James Stroud jstroud at mbi.ucla.edu
Sun Mar 27 17:39:06 EST 2005


Hello,

I have strings represented as a combination of an alphabet (AGCT) and a an 
operator "/", that signifies degeneracy. I want to split these strings into 
lists of lists, where the degeneracies are members of the same list and 
non-degenerates are members of single item lists. An example will clarify 
this:

"ATT/GATA/G"

gets split to

[['A'], ['T'], ['T', 'G'], ['A'], ['T'], ['A', 'G']]

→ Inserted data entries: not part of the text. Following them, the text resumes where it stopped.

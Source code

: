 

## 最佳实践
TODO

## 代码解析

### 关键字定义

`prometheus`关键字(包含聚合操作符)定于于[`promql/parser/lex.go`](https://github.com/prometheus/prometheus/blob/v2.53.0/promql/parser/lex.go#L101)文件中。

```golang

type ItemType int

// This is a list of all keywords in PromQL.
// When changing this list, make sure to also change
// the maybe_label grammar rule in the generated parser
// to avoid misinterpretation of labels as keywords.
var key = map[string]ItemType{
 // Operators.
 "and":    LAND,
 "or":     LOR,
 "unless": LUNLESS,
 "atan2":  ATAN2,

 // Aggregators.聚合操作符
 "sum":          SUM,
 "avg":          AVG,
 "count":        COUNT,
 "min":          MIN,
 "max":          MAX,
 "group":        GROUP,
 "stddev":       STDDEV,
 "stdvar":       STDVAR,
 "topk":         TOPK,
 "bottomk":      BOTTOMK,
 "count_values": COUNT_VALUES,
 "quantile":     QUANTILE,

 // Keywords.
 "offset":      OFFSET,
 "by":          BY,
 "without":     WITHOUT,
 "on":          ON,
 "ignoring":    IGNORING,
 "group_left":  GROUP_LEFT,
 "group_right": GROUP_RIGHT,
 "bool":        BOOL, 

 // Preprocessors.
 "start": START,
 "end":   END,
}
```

I have written a very ugly function to do this (listed below for the curious), 
but intuitively I think this should only take a couple of lines for one 
skilled in regex and/or listcomp. Any takers?

James

p.s. Here is the ugly function I wrote:

def build_consensus(astr):

  consensus = []       # the lol that will be returned
  possibilities = []   # one element of consensus
  consecutives = 0     # keeps track of how many in a row

  for achar in astr:
    if (achar == "/"):
      consecutives = 0
      continue
    else:
      consecutives += 1
    if (consecutives > 1):
      consensus.append(possibilities)
      possibilities = [achar]
    else:
      possibilities.append(achar)
  if possibilities:
    consensus.append(possibilities)
  return consensus

--
James Stroud, Ph.D.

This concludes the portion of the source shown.